---------- EXERCISE MATERIALS ----------

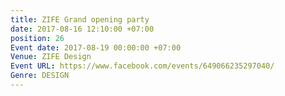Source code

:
 ```yaml
---
title: ZIFE Grand opening party
date: 2017-08-16 12:10:00 +07:00
position: 26
Event date: 2017-08-19 00:00:00 +07:00
Venue: ZIFE Design
Event URL: https://www.facebook.com/events/649066235297040/
Genre: DESIGN
---
```


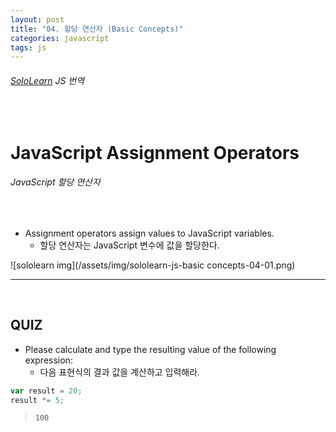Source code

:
 ```yaml
---
layout: post
title: "04. 할당 연산자 (Basic Concepts)"
categories: javascript
tags: js
---
```


###### [SoloLearn](https://www.sololearn.com) JS 번역

<br>

# JavaScript Assignment Operators

###### JavaScript 할당 연산자

<br>

- Assignment operators assign values to JavaScript variables.
  - 할당 연산자는 JavaScript 변수에 값을 할당한다.

![sololearn img](/assets/img/sololearn-js-basic concepts-04-01.png)

------

<br>

## QUIZ

- Please calculate and type the resulting value of the following expression:
  - 다음 표현식의 결과 값을 계산하고 입력해라.

```js
var result = 20;
result *= 5;
```

> `100`

<br>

----------

(ASSIGNMENT): Copy out the listing exactly as it stands, but not the pictures.

(RESULT):
Source code

:
 ```yaml
---
title: ZIFE Grand opening party
date: 2017-08-16 12:10:00 +07:00
position: 26
Event date: 2017-08-19 00:00:00 +07:00
Venue: ZIFE Design
Event URL: https://www.facebook.com/events/649066235297040/
Genre: DESIGN
---
```


Source code

:
 ```yaml
---
layout: post
title: "04. 할당 연산자 (Basic Concepts)"
categories: javascript
tags: js
---
```


###### [SoloLearn](https://www.sololearn.com) JS 번역

<br>

# JavaScript Assignment Operators

###### JavaScript 할당 연산자

<br>

- Assignment operators assign values to JavaScript variables.
  - 할당 연산자는 JavaScript 변수에 값을 할당한다.

![sololearn img](/assets/img/sololearn-js-basic concepts-04-01.png)

------

<br>

## QUIZ

- Please calculate and type the resulting value of the following expression:
  - 다음 표현식의 결과 값을 계산하고 입력해라.

```js
var result = 20;
result *= 5;
```

> `100`

<br>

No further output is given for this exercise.